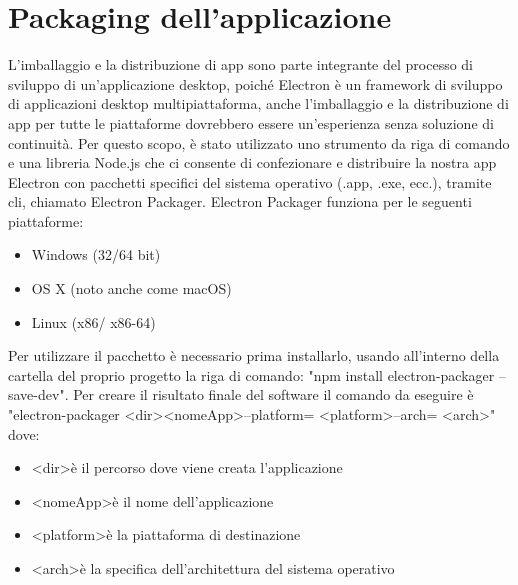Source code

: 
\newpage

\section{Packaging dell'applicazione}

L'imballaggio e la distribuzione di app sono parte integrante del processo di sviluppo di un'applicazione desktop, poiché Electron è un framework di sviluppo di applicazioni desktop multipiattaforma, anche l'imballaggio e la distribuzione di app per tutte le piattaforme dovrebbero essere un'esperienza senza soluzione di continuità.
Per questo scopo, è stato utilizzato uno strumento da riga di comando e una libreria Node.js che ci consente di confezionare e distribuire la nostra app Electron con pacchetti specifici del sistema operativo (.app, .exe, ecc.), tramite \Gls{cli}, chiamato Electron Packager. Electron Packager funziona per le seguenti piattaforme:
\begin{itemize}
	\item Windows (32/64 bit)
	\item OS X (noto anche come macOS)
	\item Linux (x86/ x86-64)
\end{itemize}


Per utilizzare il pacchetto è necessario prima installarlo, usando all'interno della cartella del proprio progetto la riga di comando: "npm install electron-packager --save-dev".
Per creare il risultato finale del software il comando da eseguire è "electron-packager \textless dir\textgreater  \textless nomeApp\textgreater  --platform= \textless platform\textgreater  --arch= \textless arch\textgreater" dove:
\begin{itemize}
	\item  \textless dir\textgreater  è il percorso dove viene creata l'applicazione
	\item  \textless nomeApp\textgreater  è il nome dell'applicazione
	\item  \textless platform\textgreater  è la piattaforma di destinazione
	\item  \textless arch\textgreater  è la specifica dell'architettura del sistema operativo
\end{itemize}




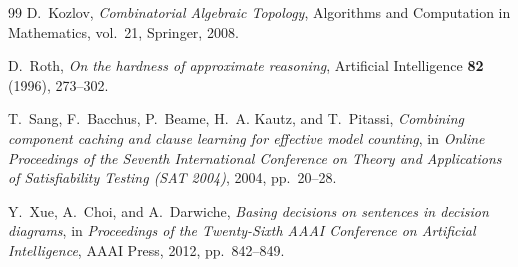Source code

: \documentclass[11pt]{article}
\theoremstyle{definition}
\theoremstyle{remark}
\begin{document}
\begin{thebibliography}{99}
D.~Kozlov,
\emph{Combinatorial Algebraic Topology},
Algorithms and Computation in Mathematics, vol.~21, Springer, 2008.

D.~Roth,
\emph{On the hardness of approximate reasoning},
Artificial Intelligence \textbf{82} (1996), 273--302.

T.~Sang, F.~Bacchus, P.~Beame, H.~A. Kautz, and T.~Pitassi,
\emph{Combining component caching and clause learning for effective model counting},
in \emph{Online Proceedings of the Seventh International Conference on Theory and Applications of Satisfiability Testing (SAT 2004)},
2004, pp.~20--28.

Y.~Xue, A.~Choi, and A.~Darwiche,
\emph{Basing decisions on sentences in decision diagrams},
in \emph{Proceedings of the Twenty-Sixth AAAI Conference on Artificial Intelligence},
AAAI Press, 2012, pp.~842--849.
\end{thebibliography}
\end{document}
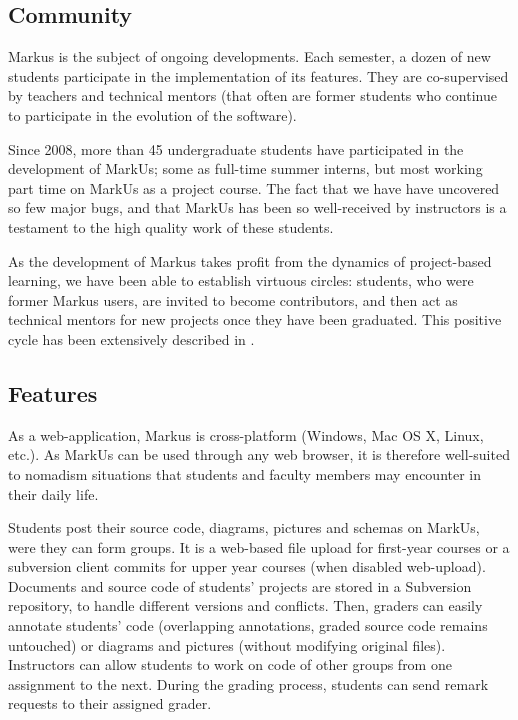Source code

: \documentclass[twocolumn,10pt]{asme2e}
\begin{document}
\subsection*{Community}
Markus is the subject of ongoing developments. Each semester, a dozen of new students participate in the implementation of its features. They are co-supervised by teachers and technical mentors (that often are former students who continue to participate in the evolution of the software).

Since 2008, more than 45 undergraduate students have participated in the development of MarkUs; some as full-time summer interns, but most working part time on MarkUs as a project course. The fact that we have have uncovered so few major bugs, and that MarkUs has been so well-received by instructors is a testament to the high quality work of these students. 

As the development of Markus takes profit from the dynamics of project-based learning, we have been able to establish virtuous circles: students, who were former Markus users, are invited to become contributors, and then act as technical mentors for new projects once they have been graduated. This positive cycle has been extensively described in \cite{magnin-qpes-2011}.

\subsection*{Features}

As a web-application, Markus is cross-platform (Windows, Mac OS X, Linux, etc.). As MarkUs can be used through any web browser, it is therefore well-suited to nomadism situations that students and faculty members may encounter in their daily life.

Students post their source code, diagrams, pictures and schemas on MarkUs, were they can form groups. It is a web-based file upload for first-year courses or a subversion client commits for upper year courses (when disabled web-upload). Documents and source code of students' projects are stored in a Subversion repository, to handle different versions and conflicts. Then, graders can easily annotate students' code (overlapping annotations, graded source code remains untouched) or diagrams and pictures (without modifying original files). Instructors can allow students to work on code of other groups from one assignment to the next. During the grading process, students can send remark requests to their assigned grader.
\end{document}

> **Activity**
Your copy of the entries must be exact and must contain no pictures.

> **Answer for this exercise**
Source code

: 
\newpage

\section{Packaging dell'applicazione}

L'imballaggio e la distribuzione di app sono parte integrante del processo di sviluppo di un'applicazione desktop, poiché Electron è un framework di sviluppo di applicazioni desktop multipiattaforma, anche l'imballaggio e la distribuzione di app per tutte le piattaforme dovrebbero essere un'esperienza senza soluzione di continuità.
Per questo scopo, è stato utilizzato uno strumento da riga di comando e una libreria Node.js che ci consente di confezionare e distribuire la nostra app Electron con pacchetti specifici del sistema operativo (.app, .exe, ecc.), tramite \Gls{cli}, chiamato Electron Packager. Electron Packager funziona per le seguenti piattaforme:
\begin{itemize}
	\item Windows (32/64 bit)
	\item OS X (noto anche come macOS)
	\item Linux (x86/ x86-64)
\end{itemize}


Per utilizzare il pacchetto è necessario prima installarlo, usando all'interno della cartella del proprio progetto la riga di comando: "npm install electron-packager --save-dev".
Per creare il risultato finale del software il comando da eseguire è "electron-packager \textless dir\textgreater  \textless nomeApp\textgreater  --platform= \textless platform\textgreater  --arch= \textless arch\textgreater" dove:
\begin{itemize}
	\item  \textless dir\textgreater  è il percorso dove viene creata l'applicazione
	\item  \textless nomeApp\textgreater  è il nome dell'applicazione
	\item  \textless platform\textgreater  è la piattaforma di destinazione
	\item  \textless arch\textgreater  è la specifica dell'architettura del sistema operativo
\end{itemize}




Source code

: \documentclass[11pt]{article}
\theoremstyle{definition}
\theoremstyle{remark}
\begin{document}
\begin{thebibliography}{99}
D.~Kozlov,
\emph{Combinatorial Algebraic Topology},
Algorithms and Computation in Mathematics, vol.~21, Springer, 2008.

D.~Roth,
\emph{On the hardness of approximate reasoning},
Artificial Intelligence \textbf{82} (1996), 273--302.

T.~Sang, F.~Bacchus, P.~Beame, H.~A. Kautz, and T.~Pitassi,
\emph{Combining component caching and clause learning for effective model counting},
in \emph{Online Proceedings of the Seventh International Conference on Theory and Applications of Satisfiability Testing (SAT 2004)},
2004, pp.~20--28.

Y.~Xue, A.~Choi, and A.~Darwiche,
\emph{Basing decisions on sentences in decision diagrams},
in \emph{Proceedings of the Twenty-Sixth AAAI Conference on Artificial Intelligence},
AAAI Press, 2012, pp.~842--849.
\end{thebibliography}
\end{document}
Source code

: \documentclass[twocolumn,10pt]{asme2e}
\begin{document}
\subsection*{Community}
Markus is the subject of ongoing developments. Each semester, a dozen of new students participate in the implementation of its features. They are co-supervised by teachers and technical mentors (that often are former students who continue to participate in the evolution of the software).

Since 2008, more than 45 undergraduate students have participated in the development of MarkUs; some as full-time summer interns, but most working part time on MarkUs as a project course. The fact that we have have uncovered so few major bugs, and that MarkUs has been so well-received by instructors is a testament to the high quality work of these students. 

As the development of Markus takes profit from the dynamics of project-based learning, we have been able to establish virtuous circles: students, who were former Markus users, are invited to become contributors, and then act as technical mentors for new projects once they have been graduated. This positive cycle has been extensively described in \cite{magnin-qpes-2011}.

\subsection*{Features}

As a web-application, Markus is cross-platform (Windows, Mac OS X, Linux, etc.). As MarkUs can be used through any web browser, it is therefore well-suited to nomadism situations that students and faculty members may encounter in their daily life.

Students post their source code, diagrams, pictures and schemas on MarkUs, were they can form groups. It is a web-based file upload for first-year courses or a subversion client commits for upper year courses (when disabled web-upload). Documents and source code of students' projects are stored in a Subversion repository, to handle different versions and conflicts. Then, graders can easily annotate students' code (overlapping annotations, graded source code remains untouched) or diagrams and pictures (without modifying original files). Instructors can allow students to work on code of other groups from one assignment to the next. During the grading process, students can send remark requests to their assigned grader.
\end{document}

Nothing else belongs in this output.